The data partition unit 134 is configured to store the data corresponding to each row key in the partition corresponding to the remainder corresponding to the row key to obtain the corresponding partition data.

The sorting unit 140 is configured to sort each partition data in ascending order according to the column and row keys in order to obtain the corresponding sorted partition data.

In an embodiment, as shown in FIG. 10, the sorting unit 140 includes:

The first sorting unit 141 is configured to obtain data with the same row key in each partition data, and sort the data with the same row key according to the ascending column order to obtain the first sorted data corresponding to each partition data. Partition data

The second sorting unit 142 is configured to sort each first sorted partition data according to the ascending order of the row key to obtain sorted partition data corresponding to each first sorted partition data.

The transmission unit 150 is configured to send each sorted partition data to the partition server corresponding to the Hbase database for storage.

In this embodiment, after sorting the partition data to obtain the corresponding sort partition data, it can be directly sent to the Hbase database for storage, and there is no need to use the put instruction to insert data while sorting while inserting.

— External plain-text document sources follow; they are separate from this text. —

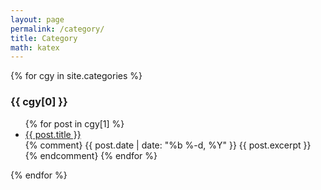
 ```yaml
---
layout: page
permalink: /category/
title: Category
math: katex
---
```


{% for cgy in site.categories %}
  <h3 id="{{ cgy[0] | slugify }}">{{ cgy[0] }}</h3>
  <ul>
    {% for post in cgy[1] %}
      <li><a href="{{ site.baseurl }}{{ post.url }}">{{ post.title }}</a></li>
      {% comment}
      {{ post.date | date: "%b %-d, %Y" }}
      {{ post.excerpt }}
      {% endcomment}
    {% endfor %}
  </ul>
{% endfor %}


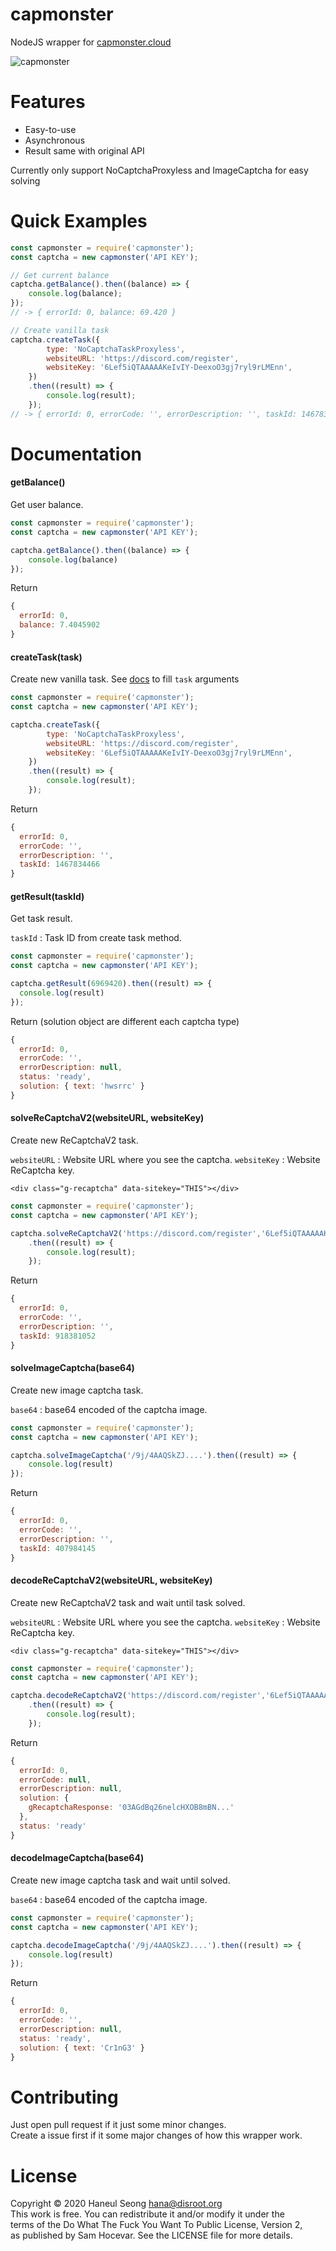 # capmonster

NodeJS wrapper for [capmonster.cloud](https://capmonster.cloud)

![capmonster](https://nodei.co/npm/capmonster.png?downloads=true&downloadRank=true&stars=true)

# Features

- Easy-to-use
- Asynchronous
- Result same with original API
  
Currently only support NoCaptchaProxyless and ImageCaptcha for easy solving

# Quick Examples

```js
const capmonster = require('capmonster');
const captcha = new capmonster('API KEY');

// Get current balance
captcha.getBalance().then((balance) => {
	console.log(balance);
});
// -> { errorId: 0, balance: 69.420 }

// Create vanilla task
captcha.createTask({
		type: 'NoCaptchaTaskProxyless',
		websiteURL: 'https://discord.com/register',
		websiteKey: '6Lef5iQTAAAAAKeIvIY-DeexoO3gj7ryl9rLMEnn',
	})
	.then((result) => {
		console.log(result);
    });
// -> { errorId: 0, errorCode: '', errorDescription: '', taskId: 1467834466 }
```

# Documentation

#### getBalance()

Get user balance.

```js
const capmonster = require('capmonster');
const captcha = new capmonster('API KEY');

captcha.getBalance().then((balance) => {
    console.log(balance)
});
```
Return
```js
{ 
  errorId: 0,
  balance: 7.4045902
}
```

#### createTask(task)

Create new vanilla task.
See [docs](https://zennolab.atlassian.net/wiki/spaces/APIS/pages/557229/Captcha+Task+Types) to fill ``task`` arguments

```js
const capmonster = require('capmonster');
const captcha = new capmonster('API KEY');

captcha.createTask({
		type: 'NoCaptchaTaskProxyless',
		websiteURL: 'https://discord.com/register',
		websiteKey: '6Lef5iQTAAAAAKeIvIY-DeexoO3gj7ryl9rLMEnn',
	})
	.then((result) => {
		console.log(result);
    });
```
Return
```js
{ 
  errorId: 0,
  errorCode: '',
  errorDescription: '',
  taskId: 1467834466
}
```

#### getResult(taskId)

Get task result.

``taskId`` : Task ID from create task method.

```js
const capmonster = require('capmonster');
const captcha = new capmonster('API KEY');

captcha.getResult(6969420).then((result) => {
  console.log(result)
});
```
Return (solution object are different each captcha type)
```js
{
  errorId: 0,
  errorCode: '',
  errorDescription: null,
  status: 'ready',
  solution: { text: 'hwsrrc' }
}
```

#### solveReCaptchaV2(websiteURL, websiteKey)

Create new ReCaptchaV2 task.

``websiteURL`` : Website URL where you see the captcha.
``websiteKey`` : Website ReCaptcha key.

``<div class="g-recaptcha" data-sitekey="THIS"></div>``

```js
const capmonster = require('capmonster');
const captcha = new capmonster('API KEY');

captcha.solveReCaptchaV2('https://discord.com/register','6Lef5iQTAAAAAKeIvIY-DeexoO3gj7ryl9rLMEnn')
	.then((result) => {
		console.log(result);
	});
```
Return
```js
{ 
  errorId: 0,
  errorCode: '',
  errorDescription: '',
  taskId: 918381052
}
```

#### solveImageCaptcha(base64)

Create new image captcha task.

``base64`` :  base64 encoded of the captcha image.

```js
const capmonster = require('capmonster');
const captcha = new capmonster('API KEY');

captcha.solveImageCaptcha('/9j/4AAQSkZJ....').then((result) => {
	console.log(result)
});
```
Return
```js
{ 
  errorId: 0,
  errorCode: '',
  errorDescription: '',
  taskId: 407984145
}
```

#### decodeReCaptchaV2(websiteURL, websiteKey)

Create new ReCaptchaV2 task and wait until task solved.

``websiteURL`` : Website URL where you see the captcha.
``websiteKey`` : Website ReCaptcha key.

``<div class="g-recaptcha" data-sitekey="THIS"></div>``

```js
const capmonster = require('capmonster');
const captcha = new capmonster('API KEY');

captcha.decodeReCaptchaV2('https://discord.com/register','6Lef5iQTAAAAAKeIvIY-DeexoO3gj7ryl9rLMEnn')
	.then((result) => {
		console.log(result);
	});
```
Return
```js
{
  errorId: 0,
  errorCode: null,
  errorDescription: null,
  solution: {
    gRecaptchaResponse: '03AGdBq26nelcHXOB8mBN...'
  },
  status: 'ready'
}
```

#### decodeImageCaptcha(base64)

Create new image captcha task and wait until solved.

``base64`` :  base64 encoded of the captcha image.

```js
const capmonster = require('capmonster');
const captcha = new capmonster('API KEY');

captcha.decodeImageCaptcha('/9j/4AAQSkZJ....').then((result) => {
	console.log(result)
});
```
Return
```js
{
  errorId: 0,
  errorCode: '',
  errorDescription: null,
  status: 'ready',
  solution: { text: 'Cr1nG3' }
}
```

# Contributing

Just open pull request if it just some minor changes.  
Create a issue first if it some major changes of how this wrapper work.

# License

Copyright © 2020 Haneul Seong <hana@disroot.org>  
This work is free. You can redistribute it and/or modify it under the  
terms of the Do What The Fuck You Want To Public License, Version 2,  
as published by Sam Hocevar. See the LICENSE file for more details.   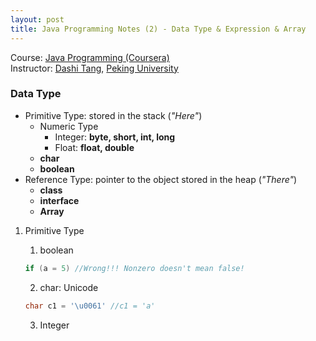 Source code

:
 ```yaml
---
layout: post
title: Java Programming Notes (2) - Data Type & Expression & Array
---
```

Course: [Java Programming (Coursera)](https://class.coursera.org/pkujava-001)  
Instructor: [Dashi Tang](https://www.coursera.org/instructor/~3838), [Peking University](http://english.pku.edu.cn/)

### Data Type
* Primitive Type: stored in the stack (_"Here"_)
  * Numeric Type
     * Integer: **byte, short, int, long**
     * Float: **float, double**
  * **char**
  * **boolean**
* Reference Type: pointer to the object stored in the heap (_"There"_)
  * **class**
  * **interface**
  * **Array**

1. Primitive Type
   1. boolean
  
    ```java
   if (a = 5) //Wrong!!! Nonzero doesn't mean false!
   ```
   2. char: Unicode
  
   ```java
   char c1 = '\u0061' //c1 = 'a'
   ```
   3.  Integer
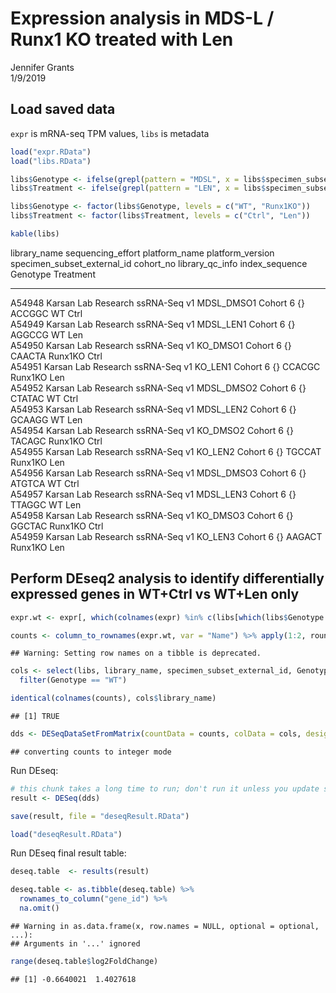 # Expression analysis in MDS-L / Runx1 KO treated with Len
Jennifer Grants  
1/9/2019  





## Load saved data
`expr` is mRNA-seq TPM values, `libs` is metadata

```r
load("expr.RData")
load("libs.RData")
```


```r
libs$Genotype <- ifelse(grepl(pattern = "MDSL", x = libs$specimen_subset_external_id), yes = "WT", no = "Runx1KO")
libs$Treatment <- ifelse(grepl(pattern = "LEN", x = libs$specimen_subset_external_id), yes = "Len", no = "Ctrl")

libs$Genotype <- factor(libs$Genotype, levels = c("WT", "Runx1KO"))
libs$Treatment <- factor(libs$Treatment, levels = c("Ctrl", "Len"))
```



```r
kable(libs)
```



library_name   sequencing_effort     platform_name   platform_version   specimen_subset_external_id   cohort_no   library_qc_info   index_sequence   Genotype   Treatment 
-------------  --------------------  --------------  -----------------  ----------------------------  ----------  ----------------  ---------------  ---------  ----------
A54948         Karsan Lab Research   ssRNA-Seq       v1                 MDSL_DMSO1                    Cohort 6    {}                ACCGGC           WT         Ctrl      
A54949         Karsan Lab Research   ssRNA-Seq       v1                 MDSL_LEN1                     Cohort 6    {}                AGGCCG           WT         Len       
A54950         Karsan Lab Research   ssRNA-Seq       v1                 KO_DMSO1                      Cohort 6    {}                CAACTA           Runx1KO    Ctrl      
A54951         Karsan Lab Research   ssRNA-Seq       v1                 KO_LEN1                       Cohort 6    {}                CCACGC           Runx1KO    Len       
A54952         Karsan Lab Research   ssRNA-Seq       v1                 MDSL_DMSO2                    Cohort 6    {}                CTATAC           WT         Ctrl      
A54953         Karsan Lab Research   ssRNA-Seq       v1                 MDSL_LEN2                     Cohort 6    {}                GCAAGG           WT         Len       
A54954         Karsan Lab Research   ssRNA-Seq       v1                 KO_DMSO2                      Cohort 6    {}                TACAGC           Runx1KO    Ctrl      
A54955         Karsan Lab Research   ssRNA-Seq       v1                 KO_LEN2                       Cohort 6    {}                TGCCAT           Runx1KO    Len       
A54956         Karsan Lab Research   ssRNA-Seq       v1                 MDSL_DMSO3                    Cohort 6    {}                ATGTCA           WT         Ctrl      
A54957         Karsan Lab Research   ssRNA-Seq       v1                 MDSL_LEN3                     Cohort 6    {}                TTAGGC           WT         Len       
A54958         Karsan Lab Research   ssRNA-Seq       v1                 KO_DMSO3                      Cohort 6    {}                GGCTAC           Runx1KO    Ctrl      
A54959         Karsan Lab Research   ssRNA-Seq       v1                 KO_LEN3                       Cohort 6    {}                AAGACT           Runx1KO    Len       


## Perform DEseq2 analysis to identify differentially expressed genes in WT+Ctrl vs WT+Len only

```r
expr.wt <- expr[, which(colnames(expr) %in% c(libs[which(libs$Genotype == "WT"),]$library_name, "Name"))]

counts <- column_to_rownames(expr.wt, var = "Name") %>% apply(1:2, round) # count values must be non-negative integers for DESeq Dataset
```

```
## Warning: Setting row names on a tibble is deprecated.
```

```r
cols <- select(libs, library_name, specimen_subset_external_id, Genotype, Treatment) %>%
  filter(Genotype == "WT")
```


```r
identical(colnames(counts), cols$library_name)
```

```
## [1] TRUE
```



```r
dds <- DESeqDataSetFromMatrix(countData = counts, colData = cols, design = ~Treatment)
```

```
## converting counts to integer mode
```

Run DEseq:

```r
# this chunk takes a long time to run; don't run it unless you update something
result <- DESeq(dds)

save(result, file = "deseqResult.RData")
```


```r
load("deseqResult.RData")
```

Run DEseq final result table:

```r
deseq.table  <- results(result)

deseq.table <- as.tibble(deseq.table) %>%
  rownames_to_column("gene_id") %>%
  na.omit()
```

```
## Warning in as.data.frame(x, row.names = NULL, optional = optional, ...):
## Arguments in '...' ignored
```

```r
range(deseq.table$log2FoldChange)
```

```
## [1] -0.6640021  1.4027618
```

As a result, the data processing efficiency of the HBase cluster is affected, and the partitioned and sorted data is directly stored in the Hbase database, and it only needs to be stored directly, which improves the storage efficiency.

In an embodiment, as shown in FIG. 11, the transmission unit 150 includes:

The bottom storage unit 151 is used to input each sorted partition data to the local HDFS layer to convert each sorted partition data into a corresponding data file; wherein, the HDFS layer is a distributed file system layer;

The data sending unit 152 is configured to send the data file to the partition server corresponding to the Hbase database for storage.

In this embodiment, the bottom layer of the cloud computing platform (ie Spark) is the HDFS layer for storing data, and each sorted partition data is input to the HDFS layer, and then the sorted partition data can be converted into a data file by the HDFS layer . It can be seen that the partition data after sorting is stored in the local HDFS layer, and it is converted into HFile files for storage.

In an embodiment, the cloud storage-based data transmission device 100 further includes:

The interruption point acquisition unit is configured to, if it is detected that the data transmission error message sent by the Hbase database has been received, locate and obtain the data transmission interruption point according to the log file corresponding to the data transmission error message after each sort;

The data transmission recovery unit is used to send the data located after the data transmission interruption point of each sorted partition data to the partition server corresponding to the Hbase database for storage.

In this embodiment, in the process of sending the sorted partition data to the Hbase database for storage, if there is a transmission interruption, the data transmission error message sent by the Hbase database can be received at this time, according to the data After each sorting, the log file corresponding to the transmission error message is partitioned to locate the data transmission interruption point. After the data transmission interruption point is acquired, data transmission can be continued from the data after the data transmission interruption point, ensuring that normal transmission can be resumed after an abnormality occurs.

The device realizes that before the full amount of data is written into the Hbase database, the sorting process is completed in the cloud, which improves the efficiency of data writing into the Hbase database.

The above-mentioned cloud storage-based data transmission device can be implemented in the form of a computer program, and the computer program can be run on a computer device as shown in FIG. 12.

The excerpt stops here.